Home Inns & Hotels Management (HMIN) is the premier economy hotel chain in China, targeting business travelers and domestic tourists. Despite the macroeconomic concerns surrounding Chinese growth, the poor performance of Chinese stocks over the past 12 months has expanded the risk premia on Chinese equities to a very attractive level. We also believe that a ‘China 2.0’ opportunity exists in companies which will benefit from the growth of the domestic Chinese consumer and middle class, tourism being one of the primary beneficiaries.
The bear case against HMIN hinges on a slowing macroeconomic environment in China and the perception of a plateau in HMIN’s growth. Chinese GDP growth has slowed, largely due to a tightening in monetary policy as a result of the government’s concerns over heightened inflation and a potential real-estate bubble. Nevertheless, Chinese macroeconomic data does not bear out a hard landing scenario. In fact, while GDP growth slowed from a 9.5% yoy pace in Q2 to a 9.1% yoy pace in Q3, this blip-on-the-radar hiccup has already spurred monetary easing from the government, which lowered its reserve requirement at the end of November. Though there are legitimate concerns about the sustainability of Chinese export growth and real estate prices, the recent slowdown has largely been the result of tighter monetary policy actions. The larger structural concerns about China’s economy are unlikely to have an impact for the next few years. Further, any negative impact will be mitigated as the Chinese government steps in to preserve growth.
Over the past year, macro concerns have reduced HMIN’s P/E ratio from around 65x to the current 50x level. Though that may seem excessive upon first glance, applying HMIN’s average quarterly growth rate for the past 2 years implies that a zero-percent return in the stock would yield a trailing P/E of 20x by 2014. This multiple assumes a very conservative long-term RMB-dollar exchange rate (6.37) and the average growth assumption includes earnings volatility associated with the Shanghai World Expo. Nevertheless, twenty times LTM earnings is a number we just can’t imagine seeing given the dynamics of China’s developing economy.
Over the long-term, the ratio of 'Hotels to Population' should fall from the current 87,000 in China towards the current 2,500 in the US. The idea that a minor slowdown in Chinese growth expectations should trigger such a significant revaluation of HMIN’s growth prospects is unlikely to be the result of efficient pricing mechanisms.

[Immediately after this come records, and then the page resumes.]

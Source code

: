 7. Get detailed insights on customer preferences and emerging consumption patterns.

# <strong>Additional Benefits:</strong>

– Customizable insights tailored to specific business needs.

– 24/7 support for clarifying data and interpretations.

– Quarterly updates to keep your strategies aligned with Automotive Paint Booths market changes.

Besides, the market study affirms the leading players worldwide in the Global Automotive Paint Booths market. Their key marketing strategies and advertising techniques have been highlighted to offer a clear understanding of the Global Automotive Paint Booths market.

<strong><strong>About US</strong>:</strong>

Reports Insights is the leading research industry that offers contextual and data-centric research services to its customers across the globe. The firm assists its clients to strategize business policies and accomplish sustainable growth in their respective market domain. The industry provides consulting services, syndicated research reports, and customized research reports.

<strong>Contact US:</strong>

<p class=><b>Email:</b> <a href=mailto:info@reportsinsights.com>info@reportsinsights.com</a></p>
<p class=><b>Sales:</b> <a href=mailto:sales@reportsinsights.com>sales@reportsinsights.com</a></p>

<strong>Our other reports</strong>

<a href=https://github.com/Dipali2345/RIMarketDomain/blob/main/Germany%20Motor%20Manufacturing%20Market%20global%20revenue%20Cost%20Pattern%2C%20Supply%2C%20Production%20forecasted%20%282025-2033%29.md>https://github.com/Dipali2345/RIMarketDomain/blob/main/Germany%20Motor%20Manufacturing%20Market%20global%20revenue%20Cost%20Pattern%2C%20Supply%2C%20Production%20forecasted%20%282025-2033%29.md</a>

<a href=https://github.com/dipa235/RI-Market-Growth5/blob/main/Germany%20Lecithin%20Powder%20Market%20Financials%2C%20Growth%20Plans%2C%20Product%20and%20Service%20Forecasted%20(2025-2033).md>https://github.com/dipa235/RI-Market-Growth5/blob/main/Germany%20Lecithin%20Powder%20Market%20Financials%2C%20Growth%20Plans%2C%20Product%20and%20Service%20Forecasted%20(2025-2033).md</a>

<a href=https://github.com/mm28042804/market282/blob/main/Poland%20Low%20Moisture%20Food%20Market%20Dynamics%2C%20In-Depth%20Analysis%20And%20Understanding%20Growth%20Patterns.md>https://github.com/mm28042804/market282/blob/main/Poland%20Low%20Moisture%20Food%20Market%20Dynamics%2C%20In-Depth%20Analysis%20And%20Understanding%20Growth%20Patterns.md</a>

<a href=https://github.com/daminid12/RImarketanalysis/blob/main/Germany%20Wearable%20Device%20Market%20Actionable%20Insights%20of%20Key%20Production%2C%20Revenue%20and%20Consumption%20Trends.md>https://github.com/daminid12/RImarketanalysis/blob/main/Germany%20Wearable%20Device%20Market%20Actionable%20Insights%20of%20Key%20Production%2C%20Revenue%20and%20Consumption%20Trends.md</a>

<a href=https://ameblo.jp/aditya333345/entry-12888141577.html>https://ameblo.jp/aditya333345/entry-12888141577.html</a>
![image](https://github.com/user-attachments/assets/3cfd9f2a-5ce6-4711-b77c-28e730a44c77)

It seems that China’s structural bears (legit concerns about real estate lending, inefficient allocation of credit, and lax financial reporting standards) have taken advantage of the short-term concerns about tightened macro-policy to trigger strong selling pressure far in advance of when their legitimate concerns may have an effect.
Demand for the economy hotel lodging which HMIN provides has not fallen off. In fact, the slight underperformance in HMIN’s earnings is largely due to a hangover from last year’s Shanghai World Expo. Since HMIN has its strongest presence in the Shanghai market, the year-over-year comparisons have not been especially favorable during the last few quarters. Nevertheless, with the normalized numbers from this year, HMIN should have more favorable earnings comparisons going into Q4 and 2012. Occupancy rates remain elevated, Revenue Per Available Room (RevPAR), and Operating Margins remain elevated above long-term averages or all-time highs.
Revenues suffered a setback post-SWE, but remain at all-time highs with growth stabilizing above the average of the past few years. All of this has been driven by continued expansion in the number of hotels HMIN operates. There are strong reasons to believe that until occupancy rates and RevPAR fall noticeably, selling HMIN is not a fundamentally sound decision.
The most recent price declines present a very compelling value opportunity. A few additional facts about HMIN deserve mention. First, the fact that Chinese inflation has been elevated may help explain the robust RevPAR numbers from recent quarters. While this ‘inflation effect’ may seem artificial, the fact that the RMB-dollar peg is not being moved means that investors in the ADR should receive significant benefits from Chinese inflation. Until the peg is revalued to account for RMB inflation, higher RevPAR should be viewed as a good thing for ADR investors.
Additionally, the successful acquisition and integration of Motel 168, a former competitor in the economy space, will boost HMIN’s growth as the financial results will be consolidated beginning in Q4. Finally, HMIN management remains very bullish on hotel openings and revenue growth. During the Q3 earnings call CEO David Sun issued a forecast of 26% yoy revenue growth for the fourth quarter, a message that was positively received by the market. This message is corroborated by management’s long-term growth expectations of around 15%.
Disclosure: I have no positions in any stocks mentioned, and no plans to initiate any positions within the next 72 hours.